Mulligan will work with music director Robert Spano, principal guest conductor Donald Runnicles and guest conductors in concerts and recording sessions while with the ASO. As ASYO music director, he’ll oversee repertoire selections, auditions, rehearsals, competitions, and the selection and seating of the student players, while working with the ASO’s education and community engagement department.
Mulligan most recently has been assistant conductor and youth orchestra director for the Winston-Salem Symphony in North Carolina, a job he left in May 2016. He’s also conducted with the Los Angeles Philharmonic, the Florida Orchestra in Tampa Bay, and the Charlotte and Memphis symphony orchestras.
He earned the Aspen Conducting Prize after studying with Spano at the Aspen Music Festival in Colorado (2014-16).

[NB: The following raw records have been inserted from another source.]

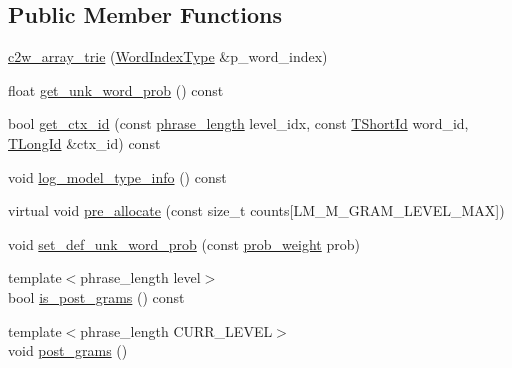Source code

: \subsection*{Public Member Functions}
\begin{DoxyCompactItemize}
\item 
\hyperlink{classuva_1_1smt_1_1bpbd_1_1server_1_1lm_1_1c2w__array__trie_a2f65e7a797b83bf855ffe24a60f6ecbf}{c2w\+\_\+array\+\_\+trie} (\hyperlink{classuva_1_1smt_1_1bpbd_1_1server_1_1lm_1_1word__index__trie__base_a64279b5b94c421b25aedaa72e73d013c}{Word\+Index\+Type} \&p\+\_\+word\+\_\+index)
\item 
float \hyperlink{classuva_1_1smt_1_1bpbd_1_1server_1_1lm_1_1c2w__array__trie_aaa984f4a288c6dc1bb3e9e77834b01c7}{get\+\_\+unk\+\_\+word\+\_\+prob} () const 
\item 
bool \hyperlink{classuva_1_1smt_1_1bpbd_1_1server_1_1lm_1_1c2w__array__trie_a76ee8b0bd14bee3430271c2b4b724dc9}{get\+\_\+ctx\+\_\+id} (const \hyperlink{namespaceuva_1_1smt_1_1bpbd_1_1server_af068a19c2e03116caf3e3827a3e40e35}{phrase\+\_\+length} level\+\_\+idx, const \hyperlink{namespaceuva_1_1smt_1_1bpbd_1_1server_1_1lm_1_1identifiers_a33043a191e9a637dea742a89d23c8bdc}{T\+Short\+Id} word\+\_\+id, \hyperlink{namespaceuva_1_1smt_1_1bpbd_1_1server_1_1lm_1_1identifiers_a6841847096e455ad3c38689bc548b3b0}{T\+Long\+Id} \&ctx\+\_\+id) const 
\item 
void \hyperlink{classuva_1_1smt_1_1bpbd_1_1server_1_1lm_1_1c2w__array__trie_ab34950501079f4e4eb612c5afe20e694}{log\+\_\+model\+\_\+type\+\_\+info} () const 
\item 
virtual void \hyperlink{classuva_1_1smt_1_1bpbd_1_1server_1_1lm_1_1c2w__array__trie_a81439cb205ceb202279c395e15dc4c8e}{pre\+\_\+allocate} (const size\+\_\+t counts\mbox{[}L\+M\+\_\+\+M\+\_\+\+G\+R\+A\+M\+\_\+\+L\+E\+V\+E\+L\+\_\+\+M\+A\+X\mbox{]})
\item 
void \hyperlink{classuva_1_1smt_1_1bpbd_1_1server_1_1lm_1_1c2w__array__trie_ac955b8d0f0bcfb7727cc9f328bfdedd9}{set\+\_\+def\+\_\+unk\+\_\+word\+\_\+prob} (const \hyperlink{namespaceuva_1_1smt_1_1bpbd_1_1server_a01e9ea4de9c226f4464862e84ff0bbcc}{prob\+\_\+weight} prob)
\item 
{\footnotesize template$<$phrase\+\_\+length level$>$ }\\bool \hyperlink{classuva_1_1smt_1_1bpbd_1_1server_1_1lm_1_1c2w__array__trie_a38b623ad6bb56e05dfd0ccf1951cac0a}{is\+\_\+post\+\_\+grams} () const 
\item 
{\footnotesize template$<$phrase\+\_\+length C\+U\+R\+R\+\_\+\+L\+E\+V\+E\+L$>$ }\\void \hyperlink{classuva_1_1smt_1_1bpbd_1_1server_1_1lm_1_1c2w__array__trie_afe108069b67b7b0a2a814e07cbfc1304}{post\+\_\+grams} ()

\end{DoxyCompactItemize}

Mulligan graduated from Yale in 2011 and got his master’s degree from the Peabody Institute in Baltimore in 2013. As an undergrad, he was the Yale Symphony’s assistant conductor, traveled to Helsinki to study the composer Sibelius’ late manuscripts and won the Wrexham Prize for excellence in violin performance and conducting.
While at the Peabody, he co-founded and directed the Occasional Symphony, an ensemble that performed innovative programs in alternative venues. In 2012, he traveled to Venezuela with the Baltimore Symphony’s OrchKids on an educational exchange.
His many teachers include his father, Gregory Mulligan, formerly concertmaster of the San Antonio Symphony and now a Baltimore Symphony violinist.